Israel Business &
Investment Environment Intelligence
Israel's economy grew 3.1% in 2025 — faster than most developed economies and faster than almost anyone predicted at the start of that year.
That number is real, but it conceals something important: a single quarter, Q2 2025, contracted 4.3% as the Iran conflict escalated and reserve mobilisation pulled workers out of the economy. The recovery that followed, 12.7% annualised in Q3 after the ceasefire, shows an economy with genuine structural resilience. But the same volatility that produced the collapse produced the rebound — and the conditions that caused Q2 2025 have not been resolved.
The structural tension in Israel is not whether the economy works — it does, at a sophisticated level — but whether the security environment allows it to work consistently. GDP per capita is projected at $69,804 for 2026, unemployment among prime-age workers is below 3.1%, the technology sector is recovering, and port infrastructure is operating at full capacity under wartime conditions. Against that: 2026 growth forecasts have already been revised down from 5.2% to 3.3–3.8% by the Bank of Israel, driven by renewed conflict. For any investor or operator, the question is not Israel's capability — it is Israel's continuity.
Israel's economy is resilient — but resilience and stability are not the same thing.
A 4.3% contraction followed by a 12.7% rebound in consecutive quarters is not stability. It is an economy that recovers fast from shocks it cannot stop.
Israel's economy grew 3.1% in 2025, recovering from 1% growth in 2024 — the weakest year since the early 2000s recession. [Globes] The headline figure is genuine: fixed capital investment jumped 8.1% after a 5.5% decline, residential construction surged 16% after a 17.4% drop, and private consumption rebounded at a 21.6% annualised rate in Q3 2025. [Globes] These are not paper recoveries — they reflect real economic activity resuming after wartime suppression.
The mechanism behind the volatility is straightforward. When reserve mobilisation scales up — as it did sharply in Q2 2025 during the Iran conflict — it pulls tens of thousands of workers out of the economy simultaneously. Output falls fast. When mobilisation eases, the same workers return, and pent-up demand accelerates recovery. The economy does not break; it compresses and expands. The risk for operators is that compression is unpredictable in timing and depth.

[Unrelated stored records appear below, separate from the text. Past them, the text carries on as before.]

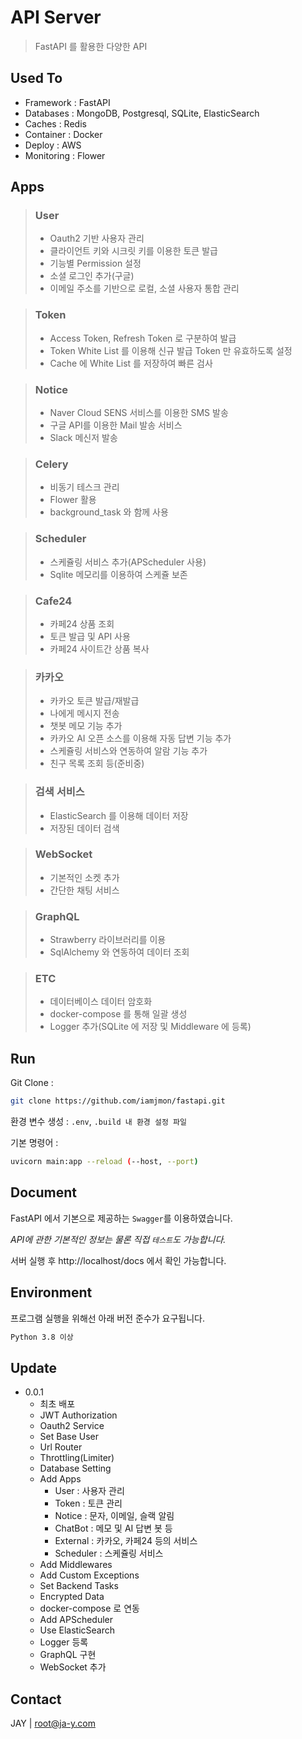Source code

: # API Server
> FastAPI 를 활용한 다양한 API

## Used To
- Framework : FastAPI
- Databases : MongoDB, Postgresql, SQLite, ElasticSearch
- Caches : Redis
- Container : Docker
- Deploy : AWS
- Monitoring : Flower

## Apps

> ### User
> - Oauth2 기반 사용자 관리
> - 클라이언트 키와 시크릿 키를 이용한 토큰 발급
> - 기능별 Permission 설정
> - 소셜 로그인 추가(구글)
> - 이메일 주소를 기반으로 로컬, 소셜 사용자 통합 관리

> ### Token
> - Access Token, Refresh Token 로 구분하여 발급
> - Token White List 를 이용해 신규 발급 Token 만 유효하도록 설정
> - Cache 에 White List 를 저장하여 빠른 검사

> ### Notice
> - Naver Cloud SENS 서비스를 이용한 SMS 발송
> - 구글 API를 이용한 Mail 발송 서비스
> - Slack 메신저 발송

> ### Celery
> - 비동기 테스크 관리
> - Flower 활용
> - background_task 와 함께 사용

> ### Scheduler
> - 스케쥴링 서비스 추가(APScheduler 사용)
> - Sqlite 메모리를 이용하여 스케쥴 보존

> ### Cafe24
> - 카페24 상품 조회
> - 토큰 발급 및 API 사용
> - 카페24 사이트간 상품 복사

> ### 카카오
> - 카카오 토큰 발급/재발급
> - 나에게 메시지 전송
> - 챗봇 메모 기능 추가
> - 카카오 AI 오픈 소스를 이용해 자동 답변 기능 추가
> - 스케쥴링 서비스와 연동하여 알람 기능 추가
> - 친구 목록 조회 등(준비중)

> ### 검색 서비스
> - ElasticSearch 를 이용해 데이터 저장
> - 저장된 데이터 검색

> ### WebSocket
> - 기본적인 소켓 추가
> - 간단한 채팅 서비스

> ### GraphQL
> - Strawberry 라이브러리를 이용
> - SqlAlchemy 와 연동하여 데이터 조회

> ### ETC
> - 데이터베이스 데이터 암호화
> - docker-compose 를 통해 일괄 생성
> - Logger 추가(SQLite 에 저장 및 Middleware 에 등록)


## Run

Git Clone :

```sh
git clone https://github.com/iamjmon/fastapi.git
```

환경 변수 생성 : `.env`, `.build 내 환경 설정 파일`

기본 명령어 :

```sh
uvicorn main:app --reload (--host, --port)
```

## Document

FastAPI 에서 기본으로 제공하는 `Swagger`를 이용하였습니다.

_API에 관한 기본적인 정보는 물론 직접 `테스트`도 가능합니다._

서버 실행 후 http://localhost/docs 에서 확인 가능합니다.

## Environment

프로그램 실행을 위해선 아래 버전 준수가 요구됩니다.

```sh
Python 3.8 이상
```

## Update

* 0.0.1
  * 최초 배포
  * JWT Authorization
  * Oauth2 Service
  * Set Base User
  * Url Router
  * Throttling(Limiter)
  * Database Setting
  * Add Apps
    * User : 사용자 관리
    * Token : 토큰 관리
    * Notice : 문자, 이메일, 슬랙 알림
    * ChatBot : 메모 및 AI 답변 봇 등
    * External : 카카오, 카페24 등의 서비스
    * Scheduler : 스케쥴링 서비스
  * Add Middlewares
  * Add Custom Exceptions
  * Set Backend Tasks
  * Encrypted Data
  * docker-compose 로 연동
  * Add APScheduler
  * Use ElasticSearch
  * Logger 등록
  * GraphQL 구현
  * WebSocket 추가


## Contact

JAY | root@ja-y.com
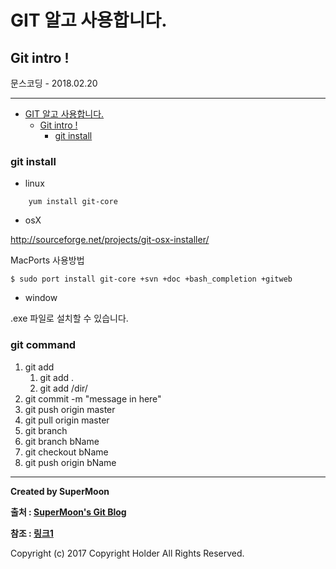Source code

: # GIT 알고 사용합니다.
## Git intro !

<div class="pull-right"> 문스코딩 - 2018.02.20 </div>

---


<!-- @import "[TOC]" {cmd="toc" depthFrom=1 depthTo=6 orderedList=false} -->
<!-- code_chunk_output -->

* [GIT 알고 사용합니다.](#git-알고-사용합니다)
	* [Git intro !](#git-intro)
		* [git install](#git-install)

<!-- /code_chunk_output -->


### git install

- linux

```
    yum install git-core
```

- osX

http://sourceforge.net/projects/git-osx-installer/

MacPorts 사용방법
```
$ sudo port install git-core +svn +doc +bash_completion +gitweb
```

- window

.exe 파일로 설치할 수 있습니다.

### git command

1. git add
    1. git add .
    2. git add /dir/
2. git commit -m "message in here"
3. git push origin master
4. git pull origin master
5. git branch
6. git branch bName
7. git checkout bName
8. git push origin bName

---

**Created by SuperMoon**

**출처 : [SuperMoon's Git Blog](https://github.com/jm921106)**

**참조 : [링크1]()**

Copyright (c) 2017 Copyright Holder All Rights Reserved.
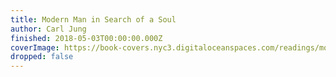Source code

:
 ```yaml
---
title: Modern Man in Search of a Soul
author: Carl Jung
finished: 2018-05-03T00:00:00.000Z
coverImage: https://book-covers.nyc3.digitaloceanspaces.com/readings/modern-man-in-search-of-a-soul-01.jpg
dropped: false
---
```


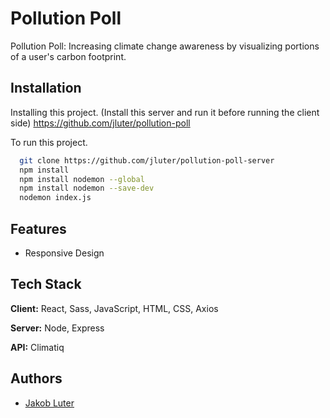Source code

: 
# Pollution Poll

Pollution Poll: Increasing climate change awareness by visualizing portions of a user's carbon footprint.

## Installation

Installing this project. (Install this server and run it before running the client side)
https://github.com/jluter/pollution-poll



To run this project.

```bash
  git clone https://github.com/jluter/pollution-poll-server
  npm install 
  npm install nodemon --global
  npm install nodemon --save-dev
  nodemon index.js
```




## Features

- Responsive Design


## Tech Stack

**Client:** React, Sass, JavaScript, HTML, CSS, Axios

**Server:** Node, Express

**API:** Climatiq
## Authors

- [Jakob Luter](https://www.linkedin.com/in/jakob-luter/)

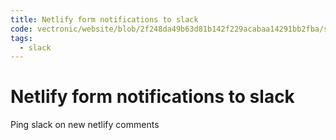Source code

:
 ```yaml
---
title: Netlify form notifications to slack
code: vectronic/website/blob/2f248da49b63d81b142f229acabaa14291bb2fba/src/functions/comment-submitted.js
tags: 
  - slack
---
```


# Netlify form notifications to slack

Ping slack on new netlify comments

For 2026, the OECD forecast of 4.9% and the IMF's 4.8% projection have already been undermined by renewed conflict. [OECD] The Bank of Israel's revised figure of 3.3–3.8% is the most current and credible estimate. [Bank of Israel] Inflation, at 3.2% in 2025 and forecast at 2.9% for 2026, is elevated but not destabilising. [OECD] No current account balance data is publicly available for 2025–2026, which limits a complete macroeconomic picture.
Prime-age employment reached 79.4% and participation hit 81.7% in November 2025, both continuing an upward trend that has run since 2020. [OECD] Broad unemployment for this group sits at 3.1%, forecast to average 3.3% through 2026 and 3.5% in 2027 — a trajectory of modest easing rather than structural loosening. [Bank of Israel] For most roles in most industries, finding workers in Israel is difficult and expensive.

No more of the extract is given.